(Stored data entries)
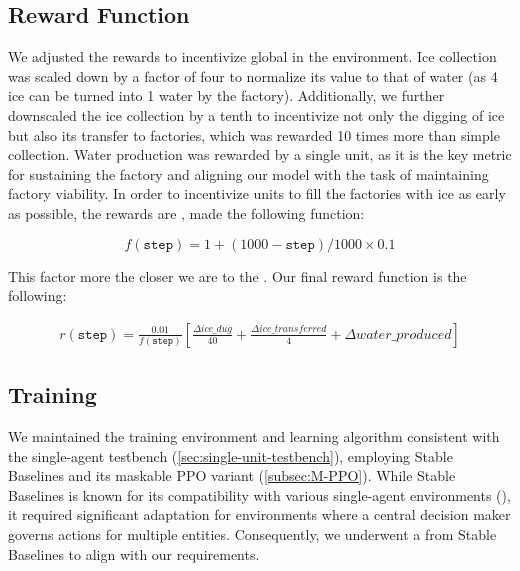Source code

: \subsection{Reward Function}
\label{sec:monolithic-reward-function}

\noindent We adjusted the rewards to incentivize global  in the environment. Ice collection was scaled down by a factor of four to normalize its value to that of water (as 4 ice can be turned into 1 water by the factory). Additionally, we further downscaled the ice collection by a tenth to incentivize not only the digging of ice but also its transfer to factories, which was rewarded 10 times more than simple collection. Water production was rewarded by a single unit, as it is the key metric for sustaining the factory and aligning our model with the task of maintaining factory viability. In order to incentivize units to fill the factories with ice as early as possible, the rewards are , made the following function:

\begin{equation}
    f(\texttt{step}) = 1 + (1000 - \texttt{step}) / 1000 \times 0.1
    \label{eq:reward-early-scaling}
\end{equation}

\noindent This factor  more the closer we are to the . Our final reward function is the following: 

\begin{align}
    r(\texttt{step}) = \frac{0.01}{f(\texttt{step})} \left[ 
    \frac{\Delta ice\_dug}{40} 
    + \frac{\Delta ice\_transferred}{4} 
    + \Delta water\_produced
    \right]
    \label{eq:reward-mono}
\end{align}

\subsection{Training}
\label{sec:monolithic-approach-training}

\noindent We maintained the training environment and learning algorithm consistent with the single-agent testbench (\autoref{sec:single-unit-testbench}), employing Stable Baselines and its maskable PPO variant (\autoref{subsec:M-PPO}). While Stable Baselines is known for its compatibility with various single-agent environments (\cite{stable-baselines3}), it required significant adaptation for environments where a central decision maker governs actions for multiple entities. Consequently, we underwent a  from Stable Baselines to align with our requirements.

Work to be completed
The answer must be every line from the records above that contains the word "subsection", copied out.

Solution below
: \subsection{Reward Function}
\subsection{Training}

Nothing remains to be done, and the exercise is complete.